### The data ###

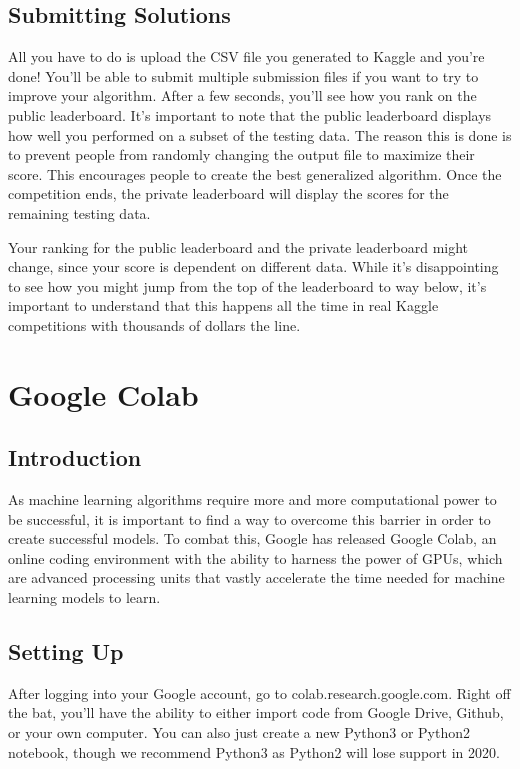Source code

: \documentclass{article}
\begin{document}
\subsection{Submitting Solutions}
All you have to do is upload the CSV file you generated to Kaggle and you're done! You'll be able to submit multiple submission files if you want to try to improve your algorithm.  
After a few seconds, you'll see how you rank on the public leaderboard. It's important to note that the public leaderboard displays how well you performed on a subset of the testing data. The reason this is done is to prevent people from randomly changing the output file to maximize their score. This encourages people to create the best generalized algorithm. Once the competition ends, the private leaderboard will display the scores for the remaining testing data. 

Your ranking for the public leaderboard and the private leaderboard might change, since your score is dependent on different data. While it's disappointing to see how you might jump from the top of the leaderboard to way below, it's important to understand that this happens all the time in real Kaggle competitions with thousands of dollars the line. 

\section{Google Colab}

\subsection{Introduction}

As machine learning algorithms require more and more computational power to be successful, it is important to find a way to overcome this barrier in order to create successful models. To combat this, Google has released Google Colab, an online coding environment with the ability to harness the power of GPUs, which are advanced processing units that vastly accelerate the time needed for machine learning models to learn.

\subsection{Setting Up}

After logging into your Google account, go to colab.research.google.com. Right off the bat, you'll have the ability to either import code from Google Drive, Github, or your own computer. You can also just create a new Python3 or Python2 notebook, though we recommend Python3 as Python2 will lose support in 2020.
\end{document}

###

- **Task prompt**
Repeat exactly and only the lines from the start of the data above through the line that holds "All you have", inclusive. Pictures do not belong in the copy.

- **Answer to the exercise**
Source code

: \documentclass{article}
\begin{document}
\subsection{Submitting Solutions}
All you have to do is upload the CSV file you generated to Kaggle and you're done! You'll be able to submit multiple submission files if you want to try to improve your algorithm.  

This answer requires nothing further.